To his credit, Jake didn’t scoff or dismiss her comment. He just sat there, staring at his feet. “Why would Randall lie to me? The only reason would be if he didn’t want us to know where he really was—”
“Like borrowing Mary’s car to run us off the road,” Amanda said.
“Right.” Jake stood up and paced the room. “I’m not even saying he’s the one who tried to hurt us, but I got a weird vibe when I showed up at his house. I kept telling him you and I were leaving tomorrow morning at first light. I made sure he understood that we would no longer be in his way.”
“You know the truth too,” Amanda said. “I hate to say ‘I told you so,’ but in this case, I think Randall is the one trying to get rid of us.”
“I won’t say for certain,” Jake said, but there was a doubt radiating from his eyes that hadn’t been there earlier. “But we can’t rule Randall out either.”
Amanda reached for Jake’s hand when he paced near her. Learning one’s hero had flaws was never easy. Learning one’s hero may have attempted to kill them earlier tonight was a whole other ball game.
Jake shrugged. “At least he knows we’ll be out of here first thing in the morning.”
She bit her lip. “Um, yeah. About that…”
“What?”
“I’m fairly certain I left my SD camera card on the carousel at Zephyr Land. I need it to submit my paper.”
“Are you serious?” He dropped her hand. “I have some important photos on that card too! I didn’t insert a separate card for my roller coaster pics.”
“Afraid so. I looked everywhere. I even thought you might have put it in another spot, but then I remembered taking it out to check my camera earlier. I need us to return to Zephyr Land, just to get the SD card.”
Jake sighed. “Fine. We’ll go first thing in the morning. I would say let’s go now, but with everything that’s happened, I’m not putting us in more jeopardy at this hour.”
“Agreed. We should go when the sun is up tomorrow.”
“Will that give you time to finish your paper submission?” he asked.
“Yes. Everything is done. I’ve already submitted the paper piece online. All I need is to get that SD card, spend about half an hour formatting photo sizes, and then submit them as an appendix item.”
“Do you have to do it here, or can we do it in an Internet café on our way back to Georgia?”
She thought for a moment. Technically, she could use her laptop anywhere with Wi-Fi and upload the photos. The design company knew she would be sending additional information before the noon deadline tomorrow.

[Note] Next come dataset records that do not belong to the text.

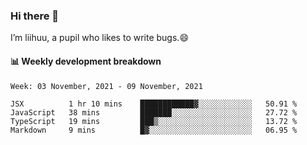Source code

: ### Hi there 👋
I’m liihuu, a pupil who likes to write bugs.😄


#### 📊 Weekly development breakdown
<!--START_SECTION:waka-->
```text
Week: 03 November, 2021 - 09 November, 2021

JSX          1 hr 10 mins    ████████████▓░░░░░░░░░░░░   50.91 % 
JavaScript   38 mins         ███████░░░░░░░░░░░░░░░░░░   27.72 % 
TypeScript   19 mins         ███▒░░░░░░░░░░░░░░░░░░░░░   13.72 % 
Markdown     9 mins          █▓░░░░░░░░░░░░░░░░░░░░░░░   06.95 % 
```
<!--END_SECTION:waka-->

<!--
**liihuu/liihuu** is a ✨ _special_ ✨ repository because its `README.md` (this file) appears on your GitHub profile.

Here are some ideas to get you started:

- 🔭 I’m currently working on ...
- 🌱 I’m currently learning ...
- 👯 I’m looking to collaborate on ...
- 🤔 I’m looking for help with ...
- 💬 Ask me about ...
- 📫 How to reach me: ...
- 😄 Pronouns: ...
- ⚡ Fun fact: ...
-->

“I can do it anywhere, but the photo appendix is due by noon.”
Jake nodded. “Let’s get up, check out, and grab the SD card first thing. No more back roads returning to Georgia. We’ll go north to Mobile, then catch Interstate 65. Mobile is sure to have some Internet cafes. We’ll have breakfast. You work on your photos and submit.”

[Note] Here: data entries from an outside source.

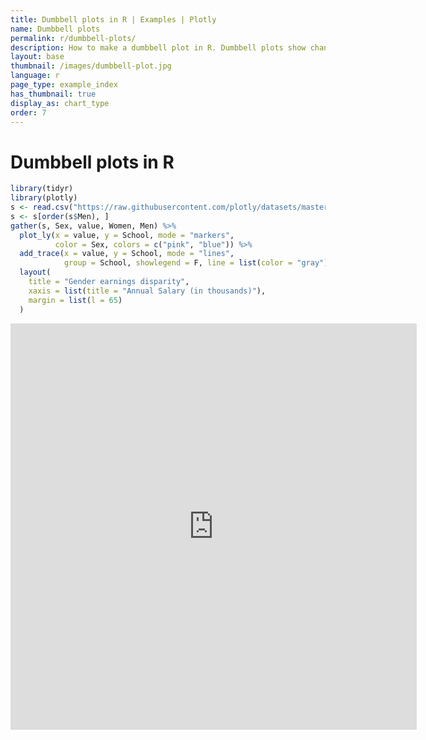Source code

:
 ```yaml
---
title: Dumbbell plots in R | Examples | Plotly
name: Dumbbell plots
permalink: r/dumbbell-plots/
description: How to make a dumbbell plot in R. Dumbbell plots show changes between two points in time or between two conditions.
layout: base
thumbnail: /images/dumbbell-plot.jpg
language: r
page_type: example_index
has_thumbnail: true
display_as: chart_type
order: 7
---
```


# Dumbbell plots in R

```r
library(tidyr)
library(plotly)
s <- read.csv("https://raw.githubusercontent.com/plotly/datasets/master/school_earnings.csv")
s <- s[order(s$Men), ]
gather(s, Sex, value, Women, Men) %>%
  plot_ly(x = value, y = School, mode = "markers",
          color = Sex, colors = c("pink", "blue")) %>%
  add_trace(x = value, y = School, mode = "lines", 
            group = School, showlegend = F, line = list(color = "gray")) %>%
  layout(
    title = "Gender earnings disparity",
    xaxis = list(title = "Annual Salary (in thousands)"),
    margin = list(l = 65)
  )
```

<iframe width="650" height="650" frameborder="0" scrolling="no" src="https://plot.ly/~jackp/14455.embed"></iframe>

As much as she’d wanted to hang out and have breakfast and coffee with Pearl before leaving town, Amanda knew this was the better option.
“Sure. As long as we get to Mobile before ten thirty, we should be good,” Amanda said.
Declan and the ghosts would remain stuck in the park, but what could she do? Aside from becoming a cop herself, she could only report her suspicions. She and Jake had already done that, only to fall on the sheriff’s deaf ears.
Perhaps Jake’s position paper focusing on the derailment could eventually bring justice to the victims of the tragedy at Zephyr Land ten years ago. She’d shared her findings with Declan, had done everything in her power to bring those souls a semblance of peace.
She hoped that would be enough.
“Great, then it’s settled,” Jake said. “We wake up at six, get your SD card, and get the hell out of Abandon.”
Before anything else happens hung on the tip of her tongue, but she didn’t say the words out loud. Jake probably thought the words too, and he’d be correct. They both needed to abandon the town of Abandon before someone succeeded in running them off the road—permanently.